By C.Y. Lee – The Star Online

THE national ice hockey team is facing a challenging path in preparing for upcoming competitions, especially for this year’s SEA Games, which will see ice hockey being played for the first time.

Not having a proper sized ice rink that can accommodate to their training needs is the biggest concern, right next to not having proper matches in accordance with international standards.

But under the circumstances, national coach Kristof Kovago is content with the team’s progress during the past few weeks.

The Hungarian preparing the squad for this year’s SEA Games said the team had vastly improved its speed and teamwork since returning from a training camp in South Korea last month.

 Kristof said the aim was to become competitive for upcoming events such as next month’s Asian Winter Games (AWG) in Sapporo, Japan, and build up with more competitions before the SEA Games in August.

“I was pleasantly surprised that the players were able to hold up during the intense training. Some of them fell ill due to the colder climate but there was only one case of serious injury,” he said about the training and friendly matches with South Korean schools teams and clubs from local leagues.

“The temperature was around minus three degrees Celsius, which is what the AWG will be like,” he told StarMetro before a training session at the Icescape Ice Rink in IOI City Mall, Putrajaya.

He added that while some players had gone for training overseas on an individual basis, it was the first time the players went for a camp as a team.

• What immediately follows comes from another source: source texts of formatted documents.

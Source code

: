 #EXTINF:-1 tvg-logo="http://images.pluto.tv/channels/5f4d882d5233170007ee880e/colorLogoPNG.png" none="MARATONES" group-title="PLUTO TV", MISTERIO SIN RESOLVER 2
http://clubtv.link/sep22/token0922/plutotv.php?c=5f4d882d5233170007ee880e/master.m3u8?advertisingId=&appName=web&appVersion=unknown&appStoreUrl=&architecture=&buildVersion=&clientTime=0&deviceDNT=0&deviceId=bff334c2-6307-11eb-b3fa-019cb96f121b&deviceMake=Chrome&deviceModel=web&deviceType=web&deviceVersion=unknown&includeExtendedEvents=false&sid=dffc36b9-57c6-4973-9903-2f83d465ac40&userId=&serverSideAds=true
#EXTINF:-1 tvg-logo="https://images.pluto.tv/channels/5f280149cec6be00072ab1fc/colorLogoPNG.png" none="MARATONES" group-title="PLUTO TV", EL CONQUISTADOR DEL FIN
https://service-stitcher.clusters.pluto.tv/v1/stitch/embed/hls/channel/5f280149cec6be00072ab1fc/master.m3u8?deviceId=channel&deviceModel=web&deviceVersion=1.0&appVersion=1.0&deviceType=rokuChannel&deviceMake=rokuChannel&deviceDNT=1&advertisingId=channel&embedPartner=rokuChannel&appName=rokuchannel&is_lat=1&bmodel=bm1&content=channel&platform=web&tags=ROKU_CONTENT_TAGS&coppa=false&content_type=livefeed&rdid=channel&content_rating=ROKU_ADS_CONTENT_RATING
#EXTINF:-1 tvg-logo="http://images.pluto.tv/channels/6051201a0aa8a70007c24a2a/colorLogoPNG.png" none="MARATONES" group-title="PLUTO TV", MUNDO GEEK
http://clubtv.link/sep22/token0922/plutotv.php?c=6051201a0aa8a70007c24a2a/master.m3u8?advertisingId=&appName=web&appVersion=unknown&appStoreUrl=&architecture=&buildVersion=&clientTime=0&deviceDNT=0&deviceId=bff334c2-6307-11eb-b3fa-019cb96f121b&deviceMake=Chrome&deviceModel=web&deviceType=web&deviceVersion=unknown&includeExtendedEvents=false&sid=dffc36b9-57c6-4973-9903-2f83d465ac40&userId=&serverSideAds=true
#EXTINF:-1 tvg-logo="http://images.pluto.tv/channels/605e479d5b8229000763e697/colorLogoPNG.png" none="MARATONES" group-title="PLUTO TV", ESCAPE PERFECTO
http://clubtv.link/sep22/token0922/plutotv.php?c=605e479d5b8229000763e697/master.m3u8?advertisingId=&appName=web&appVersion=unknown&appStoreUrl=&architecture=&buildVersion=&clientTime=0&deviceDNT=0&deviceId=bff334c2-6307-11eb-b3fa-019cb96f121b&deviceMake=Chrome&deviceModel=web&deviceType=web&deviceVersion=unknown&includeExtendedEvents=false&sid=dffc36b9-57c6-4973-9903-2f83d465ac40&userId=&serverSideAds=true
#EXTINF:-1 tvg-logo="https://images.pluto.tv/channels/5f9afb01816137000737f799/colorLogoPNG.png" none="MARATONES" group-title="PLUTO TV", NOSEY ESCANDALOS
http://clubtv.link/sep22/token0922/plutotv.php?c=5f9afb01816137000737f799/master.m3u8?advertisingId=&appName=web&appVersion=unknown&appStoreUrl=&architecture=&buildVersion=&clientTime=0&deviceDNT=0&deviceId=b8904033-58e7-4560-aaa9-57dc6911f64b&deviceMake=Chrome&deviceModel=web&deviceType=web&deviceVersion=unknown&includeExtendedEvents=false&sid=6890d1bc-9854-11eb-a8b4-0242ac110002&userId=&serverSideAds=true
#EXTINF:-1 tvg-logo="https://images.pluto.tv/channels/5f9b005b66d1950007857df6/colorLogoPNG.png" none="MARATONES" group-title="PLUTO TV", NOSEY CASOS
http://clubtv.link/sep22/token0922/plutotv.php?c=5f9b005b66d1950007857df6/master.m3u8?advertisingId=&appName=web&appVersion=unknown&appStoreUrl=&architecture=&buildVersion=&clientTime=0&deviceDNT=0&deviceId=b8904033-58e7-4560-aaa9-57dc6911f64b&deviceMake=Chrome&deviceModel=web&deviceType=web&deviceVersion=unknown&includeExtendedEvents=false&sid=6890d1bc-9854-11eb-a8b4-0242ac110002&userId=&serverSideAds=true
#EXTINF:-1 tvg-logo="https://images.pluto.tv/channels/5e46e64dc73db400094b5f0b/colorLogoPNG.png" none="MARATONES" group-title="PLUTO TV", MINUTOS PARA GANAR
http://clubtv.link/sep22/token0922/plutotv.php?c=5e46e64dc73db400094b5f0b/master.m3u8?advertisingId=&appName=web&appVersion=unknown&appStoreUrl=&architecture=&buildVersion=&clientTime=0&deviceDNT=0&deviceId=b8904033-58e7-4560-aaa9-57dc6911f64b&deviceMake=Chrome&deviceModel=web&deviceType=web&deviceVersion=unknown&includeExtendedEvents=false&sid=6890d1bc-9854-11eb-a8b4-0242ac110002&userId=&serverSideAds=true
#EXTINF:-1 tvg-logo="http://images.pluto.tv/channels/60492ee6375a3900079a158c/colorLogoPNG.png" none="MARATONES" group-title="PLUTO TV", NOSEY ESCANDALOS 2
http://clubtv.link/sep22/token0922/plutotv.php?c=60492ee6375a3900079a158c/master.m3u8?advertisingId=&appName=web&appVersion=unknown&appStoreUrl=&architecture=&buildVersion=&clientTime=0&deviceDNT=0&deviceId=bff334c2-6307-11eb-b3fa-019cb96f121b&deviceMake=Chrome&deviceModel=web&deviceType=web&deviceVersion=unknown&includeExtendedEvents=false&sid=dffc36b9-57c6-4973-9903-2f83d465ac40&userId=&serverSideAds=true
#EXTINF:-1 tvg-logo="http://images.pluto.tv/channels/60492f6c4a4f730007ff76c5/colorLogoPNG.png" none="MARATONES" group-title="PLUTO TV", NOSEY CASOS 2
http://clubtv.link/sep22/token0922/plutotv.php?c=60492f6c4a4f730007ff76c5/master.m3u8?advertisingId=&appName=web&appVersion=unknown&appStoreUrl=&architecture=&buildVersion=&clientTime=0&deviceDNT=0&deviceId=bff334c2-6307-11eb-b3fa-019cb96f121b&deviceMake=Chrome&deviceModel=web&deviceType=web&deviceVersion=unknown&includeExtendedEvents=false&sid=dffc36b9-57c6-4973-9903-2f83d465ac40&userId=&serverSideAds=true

“Imagine, some of them had never even played a five-on-five game.

“They didn’t know how to use the fifth person. They were also not used to full-contact games and playing with proper stop time because we cannot get enough ice time here,” he said.

Lack of proper games, training and teams willing to play full-contact ice hockey means their form has been on a plateau. For now, they can only keep on training.

“Over there, we were able to watch and analyse the videos of our games but we cannot do that here because we don’t have proper games. The players and I, we grew a lot from that camp.

“I think we are behind where we should be at the moment, but if the new Olympic-sized ice hockey rink in Empire City Damansara opens in time, we have a chance to catch up,” Kristof noted.

For the coming Winter Games, Malaysian Ice Hockey Federation has been able to line up friendly games and practice sessions a few days before the tournament.

“Right now I am working on their drills to get them comfortable on the ice so they can focus on teamwork when the time comes.

“Obviously, everybody wants to win, but our goals are a little bit different. To me, the AWG is more of a stepping stone to gain more experience and for the players to learn to play as a team,” Kristof said about expectations for the team in Japan.

“It is also means more exposure to full-contact five-on-five games, which will be helpful in preparing for the SEA Games. At the same time, we want to do well against teams like Indonesia, Macau and Iran.

He added that it would be difficult going up against teams that field imported professional players for the upcoming games but Kristof remains optimistic.

“You’ll never know, this is ice hockey and anything can happen.

“Ultimately, we have to get ourselves competitive but if we don’t get enough matches before the SEA Games we will not be able to do that.

“We also have another idea of inviting teams over to help with preparations but we have to cover some of their expenses.”